====== Listed entries
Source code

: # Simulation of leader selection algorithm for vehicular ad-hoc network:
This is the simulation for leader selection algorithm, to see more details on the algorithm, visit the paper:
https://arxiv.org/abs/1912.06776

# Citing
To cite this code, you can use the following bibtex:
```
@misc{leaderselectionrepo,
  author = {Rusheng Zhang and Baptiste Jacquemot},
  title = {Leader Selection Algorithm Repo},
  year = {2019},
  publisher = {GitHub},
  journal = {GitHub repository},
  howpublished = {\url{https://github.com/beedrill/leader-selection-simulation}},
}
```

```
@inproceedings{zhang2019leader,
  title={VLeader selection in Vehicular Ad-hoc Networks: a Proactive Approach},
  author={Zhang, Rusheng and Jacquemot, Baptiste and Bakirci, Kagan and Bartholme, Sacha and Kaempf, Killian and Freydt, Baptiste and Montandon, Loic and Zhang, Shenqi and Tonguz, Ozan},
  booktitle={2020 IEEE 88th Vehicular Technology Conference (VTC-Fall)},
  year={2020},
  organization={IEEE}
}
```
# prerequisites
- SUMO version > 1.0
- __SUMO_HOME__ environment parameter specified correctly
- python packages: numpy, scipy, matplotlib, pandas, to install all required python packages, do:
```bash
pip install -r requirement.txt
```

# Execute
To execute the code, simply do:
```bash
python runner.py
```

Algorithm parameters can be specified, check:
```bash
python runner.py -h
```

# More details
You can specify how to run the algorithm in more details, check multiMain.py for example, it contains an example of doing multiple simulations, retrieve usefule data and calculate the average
============
====== Listed entries
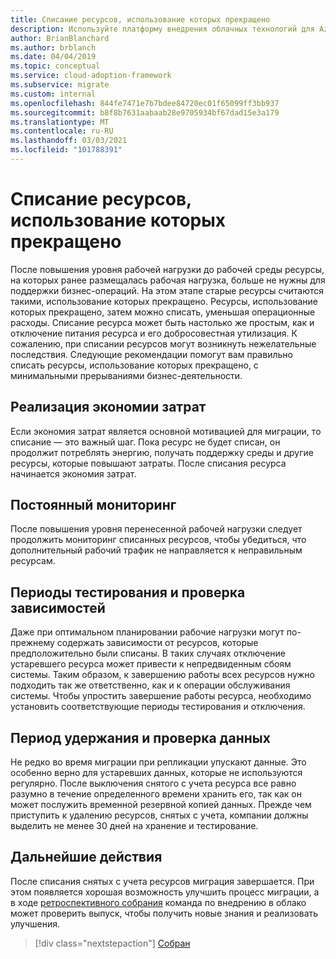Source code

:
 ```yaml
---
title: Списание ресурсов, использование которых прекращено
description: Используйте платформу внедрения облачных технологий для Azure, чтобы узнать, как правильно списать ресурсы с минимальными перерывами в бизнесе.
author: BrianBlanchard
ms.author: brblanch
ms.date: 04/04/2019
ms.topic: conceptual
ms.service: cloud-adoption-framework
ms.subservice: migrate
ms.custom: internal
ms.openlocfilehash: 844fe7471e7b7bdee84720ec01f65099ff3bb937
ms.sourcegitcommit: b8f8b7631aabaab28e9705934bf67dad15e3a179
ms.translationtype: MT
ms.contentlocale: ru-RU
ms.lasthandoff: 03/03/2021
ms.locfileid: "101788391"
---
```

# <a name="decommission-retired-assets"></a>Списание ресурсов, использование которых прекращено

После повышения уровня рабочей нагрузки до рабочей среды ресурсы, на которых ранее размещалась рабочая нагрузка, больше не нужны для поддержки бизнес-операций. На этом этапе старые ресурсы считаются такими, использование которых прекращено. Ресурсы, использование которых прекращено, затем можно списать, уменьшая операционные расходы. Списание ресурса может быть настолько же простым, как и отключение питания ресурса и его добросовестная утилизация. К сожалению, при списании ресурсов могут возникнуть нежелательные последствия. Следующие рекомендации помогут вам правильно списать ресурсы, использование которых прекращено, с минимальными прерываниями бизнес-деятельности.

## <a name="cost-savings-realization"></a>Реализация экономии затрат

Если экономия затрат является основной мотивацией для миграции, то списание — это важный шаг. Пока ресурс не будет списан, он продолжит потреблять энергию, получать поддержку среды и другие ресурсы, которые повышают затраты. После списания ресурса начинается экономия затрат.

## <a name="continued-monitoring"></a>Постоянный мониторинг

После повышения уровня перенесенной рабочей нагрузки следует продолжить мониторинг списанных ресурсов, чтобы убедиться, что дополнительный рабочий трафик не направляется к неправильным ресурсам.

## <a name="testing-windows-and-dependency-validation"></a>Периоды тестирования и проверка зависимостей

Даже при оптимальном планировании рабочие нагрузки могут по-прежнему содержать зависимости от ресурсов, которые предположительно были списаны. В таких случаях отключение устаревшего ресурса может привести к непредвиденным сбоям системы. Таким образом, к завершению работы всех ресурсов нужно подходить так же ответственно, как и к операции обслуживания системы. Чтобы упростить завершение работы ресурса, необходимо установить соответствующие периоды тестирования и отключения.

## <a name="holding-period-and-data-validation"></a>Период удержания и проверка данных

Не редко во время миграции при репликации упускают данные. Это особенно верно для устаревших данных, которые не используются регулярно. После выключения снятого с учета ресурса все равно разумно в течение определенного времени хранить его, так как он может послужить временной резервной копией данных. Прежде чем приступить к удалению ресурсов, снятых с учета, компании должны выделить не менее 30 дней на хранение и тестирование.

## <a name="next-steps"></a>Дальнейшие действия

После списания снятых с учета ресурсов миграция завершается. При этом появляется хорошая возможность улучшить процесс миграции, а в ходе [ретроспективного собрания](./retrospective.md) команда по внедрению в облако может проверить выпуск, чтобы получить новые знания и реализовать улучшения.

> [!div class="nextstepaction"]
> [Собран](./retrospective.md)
============
**Exercise details:** What you return must be an exact retyping of the lines above starting at the line with "This is the" and ending at the line with "You can specify", and nothing besides.

**Result below:**
This is the simulation for leader selection algorithm, to see more details on the algorithm, visit the paper:
https://arxiv.org/abs/1912.06776

# Citing
To cite this code, you can use the following bibtex:
```
@misc{leaderselectionrepo,
  author = {Rusheng Zhang and Baptiste Jacquemot},
  title = {Leader Selection Algorithm Repo},
  year = {2019},
  publisher = {GitHub},
  journal = {GitHub repository},
  howpublished = {\url{https://github.com/beedrill/leader-selection-simulation}},
}
```

```
@inproceedings{zhang2019leader,
  title={VLeader selection in Vehicular Ad-hoc Networks: a Proactive Approach},
  author={Zhang, Rusheng and Jacquemot, Baptiste and Bakirci, Kagan and Bartholme, Sacha and Kaempf, Killian and Freydt, Baptiste and Montandon, Loic and Zhang, Shenqi and Tonguz, Ozan},
  booktitle={2020 IEEE 88th Vehicular Technology Conference (VTC-Fall)},
  year={2020},
  organization={IEEE}
}
```
# prerequisites
- SUMO version > 1.0
- __SUMO_HOME__ environment parameter specified correctly
- python packages: numpy, scipy, matplotlib, pandas, to install all required python packages, do:
```bash
pip install -r requirement.txt
```

# Execute
To execute the code, simply do:
```bash
python runner.py
```

Algorithm parameters can be specified, check:
```bash
python runner.py -h
```

# More details
You can specify how to run the algorithm in more details, check multiMain.py for example, it contains an example of doing multiple simulations, retrieve usefule data and calculate the average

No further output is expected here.